What the exercise asks
The listing that follows should be reproduced exactly, line for line.
START Task input
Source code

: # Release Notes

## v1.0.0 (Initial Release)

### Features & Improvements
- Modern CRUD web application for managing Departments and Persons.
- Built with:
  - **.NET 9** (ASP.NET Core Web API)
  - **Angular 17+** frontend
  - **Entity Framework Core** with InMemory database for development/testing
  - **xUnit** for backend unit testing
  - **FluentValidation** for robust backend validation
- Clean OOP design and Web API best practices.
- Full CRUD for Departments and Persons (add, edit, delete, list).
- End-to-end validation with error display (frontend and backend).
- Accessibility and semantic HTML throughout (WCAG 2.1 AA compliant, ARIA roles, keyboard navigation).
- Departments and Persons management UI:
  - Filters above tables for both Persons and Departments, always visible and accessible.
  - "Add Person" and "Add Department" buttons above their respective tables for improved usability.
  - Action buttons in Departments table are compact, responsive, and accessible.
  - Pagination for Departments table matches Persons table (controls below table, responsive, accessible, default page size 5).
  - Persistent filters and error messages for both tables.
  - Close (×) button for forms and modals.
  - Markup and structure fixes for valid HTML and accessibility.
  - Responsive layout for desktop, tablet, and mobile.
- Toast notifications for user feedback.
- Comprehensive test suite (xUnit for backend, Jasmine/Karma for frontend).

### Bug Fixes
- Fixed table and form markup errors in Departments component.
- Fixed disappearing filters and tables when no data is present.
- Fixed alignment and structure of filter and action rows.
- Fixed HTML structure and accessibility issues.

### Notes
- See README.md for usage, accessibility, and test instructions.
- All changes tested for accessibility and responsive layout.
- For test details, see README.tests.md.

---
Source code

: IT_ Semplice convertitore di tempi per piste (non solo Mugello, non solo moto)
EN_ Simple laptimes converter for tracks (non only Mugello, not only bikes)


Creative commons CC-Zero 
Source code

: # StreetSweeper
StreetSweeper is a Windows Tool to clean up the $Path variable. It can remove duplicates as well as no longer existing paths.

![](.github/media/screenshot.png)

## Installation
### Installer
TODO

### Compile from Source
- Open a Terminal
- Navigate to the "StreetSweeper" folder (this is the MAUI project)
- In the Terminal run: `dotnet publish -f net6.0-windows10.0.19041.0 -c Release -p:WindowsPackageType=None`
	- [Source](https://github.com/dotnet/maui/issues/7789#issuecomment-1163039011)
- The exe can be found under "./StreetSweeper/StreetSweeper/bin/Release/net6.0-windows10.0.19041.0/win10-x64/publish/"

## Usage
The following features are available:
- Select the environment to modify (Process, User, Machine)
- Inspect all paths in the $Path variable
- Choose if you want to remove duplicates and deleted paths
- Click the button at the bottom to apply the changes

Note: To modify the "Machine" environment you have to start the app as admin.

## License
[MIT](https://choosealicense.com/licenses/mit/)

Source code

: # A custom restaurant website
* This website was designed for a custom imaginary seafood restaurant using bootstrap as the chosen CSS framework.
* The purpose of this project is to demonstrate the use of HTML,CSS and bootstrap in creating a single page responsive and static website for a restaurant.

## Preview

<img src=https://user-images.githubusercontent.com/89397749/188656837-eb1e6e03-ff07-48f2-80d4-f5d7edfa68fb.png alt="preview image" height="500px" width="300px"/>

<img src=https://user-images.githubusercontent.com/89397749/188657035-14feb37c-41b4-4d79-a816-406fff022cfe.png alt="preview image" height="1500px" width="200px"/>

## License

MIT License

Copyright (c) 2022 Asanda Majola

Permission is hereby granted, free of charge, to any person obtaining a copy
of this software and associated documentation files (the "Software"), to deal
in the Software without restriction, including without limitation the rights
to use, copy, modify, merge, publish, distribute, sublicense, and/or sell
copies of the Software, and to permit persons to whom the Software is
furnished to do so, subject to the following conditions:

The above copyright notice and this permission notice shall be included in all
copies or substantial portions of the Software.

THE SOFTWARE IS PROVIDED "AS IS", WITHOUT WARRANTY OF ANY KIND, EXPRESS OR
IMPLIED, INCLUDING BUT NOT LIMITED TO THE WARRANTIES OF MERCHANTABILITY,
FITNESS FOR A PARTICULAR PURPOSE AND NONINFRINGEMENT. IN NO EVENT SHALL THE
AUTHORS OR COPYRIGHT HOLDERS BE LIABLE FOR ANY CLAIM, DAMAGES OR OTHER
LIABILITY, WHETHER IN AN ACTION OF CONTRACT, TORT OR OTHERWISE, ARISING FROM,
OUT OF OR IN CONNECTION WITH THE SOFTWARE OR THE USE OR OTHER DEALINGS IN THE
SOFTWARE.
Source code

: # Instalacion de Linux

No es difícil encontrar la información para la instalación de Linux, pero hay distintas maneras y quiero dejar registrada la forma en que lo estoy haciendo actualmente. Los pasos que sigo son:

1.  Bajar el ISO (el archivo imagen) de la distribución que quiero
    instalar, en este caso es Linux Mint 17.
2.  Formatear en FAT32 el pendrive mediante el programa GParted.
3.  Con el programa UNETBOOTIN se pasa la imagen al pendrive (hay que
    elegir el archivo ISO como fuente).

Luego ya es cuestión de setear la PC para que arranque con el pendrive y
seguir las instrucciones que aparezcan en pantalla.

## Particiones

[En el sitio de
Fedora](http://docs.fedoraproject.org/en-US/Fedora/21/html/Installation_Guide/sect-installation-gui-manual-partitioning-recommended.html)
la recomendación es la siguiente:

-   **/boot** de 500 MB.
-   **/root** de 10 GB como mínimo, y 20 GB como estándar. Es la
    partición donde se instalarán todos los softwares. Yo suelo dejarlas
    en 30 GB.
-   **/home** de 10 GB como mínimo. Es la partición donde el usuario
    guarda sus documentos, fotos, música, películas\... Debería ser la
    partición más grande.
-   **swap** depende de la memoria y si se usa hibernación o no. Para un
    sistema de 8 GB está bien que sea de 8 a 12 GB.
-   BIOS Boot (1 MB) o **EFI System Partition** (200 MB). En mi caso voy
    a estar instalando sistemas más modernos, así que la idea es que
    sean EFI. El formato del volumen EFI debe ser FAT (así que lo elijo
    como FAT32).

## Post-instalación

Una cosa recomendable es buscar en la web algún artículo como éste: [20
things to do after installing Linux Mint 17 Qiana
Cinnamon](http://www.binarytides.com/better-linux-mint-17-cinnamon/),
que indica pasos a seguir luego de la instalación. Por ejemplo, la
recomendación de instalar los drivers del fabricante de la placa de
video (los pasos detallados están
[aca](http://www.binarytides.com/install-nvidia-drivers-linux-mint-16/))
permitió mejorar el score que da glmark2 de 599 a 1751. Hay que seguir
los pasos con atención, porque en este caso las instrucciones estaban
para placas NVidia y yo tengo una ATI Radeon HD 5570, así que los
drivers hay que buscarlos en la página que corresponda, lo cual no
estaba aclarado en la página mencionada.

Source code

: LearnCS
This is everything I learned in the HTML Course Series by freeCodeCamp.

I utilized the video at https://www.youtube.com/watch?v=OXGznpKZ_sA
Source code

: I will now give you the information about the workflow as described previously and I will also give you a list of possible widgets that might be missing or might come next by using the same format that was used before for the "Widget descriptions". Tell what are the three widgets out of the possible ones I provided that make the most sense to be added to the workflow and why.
END Task input
The completed task
Source code

: # Release Notes

## v1.0.0 (Initial Release)

### Features & Improvements
- Modern CRUD web application for managing Departments and Persons.
- Built with:
  - **.NET 9** (ASP.NET Core Web API)
  - **Angular 17+** frontend
  - **Entity Framework Core** with InMemory database for development/testing
  - **xUnit** for backend unit testing
  - **FluentValidation** for robust backend validation
- Clean OOP design and Web API best practices.
- Full CRUD for Departments and Persons (add, edit, delete, list).
- End-to-end validation with error display (frontend and backend).
- Accessibility and semantic HTML throughout (WCAG 2.1 AA compliant, ARIA roles, keyboard navigation).
- Departments and Persons management UI:
  - Filters above tables for both Persons and Departments, always visible and accessible.
  - "Add Person" and "Add Department" buttons above their respective tables for improved usability.
  - Action buttons in Departments table are compact, responsive, and accessible.
  - Pagination for Departments table matches Persons table (controls below table, responsive, accessible, default page size 5).
  - Persistent filters and error messages for both tables.
  - Close (×) button for forms and modals.
  - Markup and structure fixes for valid HTML and accessibility.
  - Responsive layout for desktop, tablet, and mobile.
- Toast notifications for user feedback.
- Comprehensive test suite (xUnit for backend, Jasmine/Karma for frontend).

### Bug Fixes
- Fixed table and form markup errors in Departments component.
- Fixed disappearing filters and tables when no data is present.
- Fixed alignment and structure of filter and action rows.
- Fixed HTML structure and accessibility issues.

### Notes
- See README.md for usage, accessibility, and test instructions.
- All changes tested for accessibility and responsive layout.
- For test details, see README.tests.md.

---
Source code

: IT_ Semplice convertitore di tempi per piste (non solo Mugello, non solo moto)
EN_ Simple laptimes converter for tracks (non only Mugello, not only bikes)


Creative commons CC-Zero 
Source code

: # StreetSweeper
StreetSweeper is a Windows Tool to clean up the $Path variable. It can remove duplicates as well as no longer existing paths.

![](.github/media/screenshot.png)

## Installation
### Installer
TODO

### Compile from Source
- Open a Terminal
- Navigate to the "StreetSweeper" folder (this is the MAUI project)
- In the Terminal run: `dotnet publish -f net6.0-windows10.0.19041.0 -c Release -p:WindowsPackageType=None`
	- [Source](https://github.com/dotnet/maui/issues/7789#issuecomment-1163039011)
- The exe can be found under "./StreetSweeper/StreetSweeper/bin/Release/net6.0-windows10.0.19041.0/win10-x64/publish/"

## Usage
The following features are available:
- Select the environment to modify (Process, User, Machine)
- Inspect all paths in the $Path variable
- Choose if you want to remove duplicates and deleted paths
- Click the button at the bottom to apply the changes

Note: To modify the "Machine" environment you have to start the app as admin.

## License
[MIT](https://choosealicense.com/licenses/mit/)

Source code

: # A custom restaurant website
* This website was designed for a custom imaginary seafood restaurant using bootstrap as the chosen CSS framework.
* The purpose of this project is to demonstrate the use of HTML,CSS and bootstrap in creating a single page responsive and static website for a restaurant.

## Preview

<img src=https://user-images.githubusercontent.com/89397749/188656837-eb1e6e03-ff07-48f2-80d4-f5d7edfa68fb.png alt="preview image" height="500px" width="300px"/>

<img src=https://user-images.githubusercontent.com/89397749/188657035-14feb37c-41b4-4d79-a816-406fff022cfe.png alt="preview image" height="1500px" width="200px"/>

## License

MIT License

Copyright (c) 2022 Asanda Majola

Permission is hereby granted, free of charge, to any person obtaining a copy
of this software and associated documentation files (the "Software"), to deal
in the Software without restriction, including without limitation the rights
to use, copy, modify, merge, publish, distribute, sublicense, and/or sell
copies of the Software, and to permit persons to whom the Software is
furnished to do so, subject to the following conditions:

The above copyright notice and this permission notice shall be included in all
copies or substantial portions of the Software.

THE SOFTWARE IS PROVIDED "AS IS", WITHOUT WARRANTY OF ANY KIND, EXPRESS OR
IMPLIED, INCLUDING BUT NOT LIMITED TO THE WARRANTIES OF MERCHANTABILITY,
FITNESS FOR A PARTICULAR PURPOSE AND NONINFRINGEMENT. IN NO EVENT SHALL THE
AUTHORS OR COPYRIGHT HOLDERS BE LIABLE FOR ANY CLAIM, DAMAGES OR OTHER
LIABILITY, WHETHER IN AN ACTION OF CONTRACT, TORT OR OTHERWISE, ARISING FROM,
OUT OF OR IN CONNECTION WITH THE SOFTWARE OR THE USE OR OTHER DEALINGS IN THE
SOFTWARE.
Source code

: # Instalacion de Linux

No es difícil encontrar la información para la instalación de Linux, pero hay distintas maneras y quiero dejar registrada la forma en que lo estoy haciendo actualmente. Los pasos que sigo son:

1.  Bajar el ISO (el archivo imagen) de la distribución que quiero
    instalar, en este caso es Linux Mint 17.
2.  Formatear en FAT32 el pendrive mediante el programa GParted.
3.  Con el programa UNETBOOTIN se pasa la imagen al pendrive (hay que
    elegir el archivo ISO como fuente).

Luego ya es cuestión de setear la PC para que arranque con el pendrive y
seguir las instrucciones que aparezcan en pantalla.

## Particiones

[En el sitio de
Fedora](http://docs.fedoraproject.org/en-US/Fedora/21/html/Installation_Guide/sect-installation-gui-manual-partitioning-recommended.html)
la recomendación es la siguiente:

-   **/boot** de 500 MB.
-   **/root** de 10 GB como mínimo, y 20 GB como estándar. Es la
    partición donde se instalarán todos los softwares. Yo suelo dejarlas
    en 30 GB.
-   **/home** de 10 GB como mínimo. Es la partición donde el usuario
    guarda sus documentos, fotos, música, películas\... Debería ser la
    partición más grande.
-   **swap** depende de la memoria y si se usa hibernación o no. Para un
    sistema de 8 GB está bien que sea de 8 a 12 GB.
-   BIOS Boot (1 MB) o **EFI System Partition** (200 MB). En mi caso voy
    a estar instalando sistemas más modernos, así que la idea es que
    sean EFI. El formato del volumen EFI debe ser FAT (así que lo elijo
    como FAT32).

## Post-instalación

Una cosa recomendable es buscar en la web algún artículo como éste: [20
things to do after installing Linux Mint 17 Qiana
Cinnamon](http://www.binarytides.com/better-linux-mint-17-cinnamon/),
que indica pasos a seguir luego de la instalación. Por ejemplo, la
recomendación de instalar los drivers del fabricante de la placa de
video (los pasos detallados están
[aca](http://www.binarytides.com/install-nvidia-drivers-linux-mint-16/))
permitió mejorar el score que da glmark2 de 599 a 1751. Hay que seguir
los pasos con atención, porque en este caso las instrucciones estaban
para placas NVidia y yo tengo una ATI Radeon HD 5570, así que los
drivers hay que buscarlos en la página que corresponda, lo cual no
estaba aclarado en la página mencionada.

Source code

: LearnCS
This is everything I learned in the HTML Course Series by freeCodeCamp.

I utilized the video at https://www.youtube.com/watch?v=OXGznpKZ_sA
Source code

: I will now give you the information about the workflow as described previously and I will also give you a list of possible widgets that might be missing or might come next by using the same format that was used before for the "Widget descriptions". Tell what are the three widgets out of the possible ones I provided that make the most sense to be added to the workflow and why.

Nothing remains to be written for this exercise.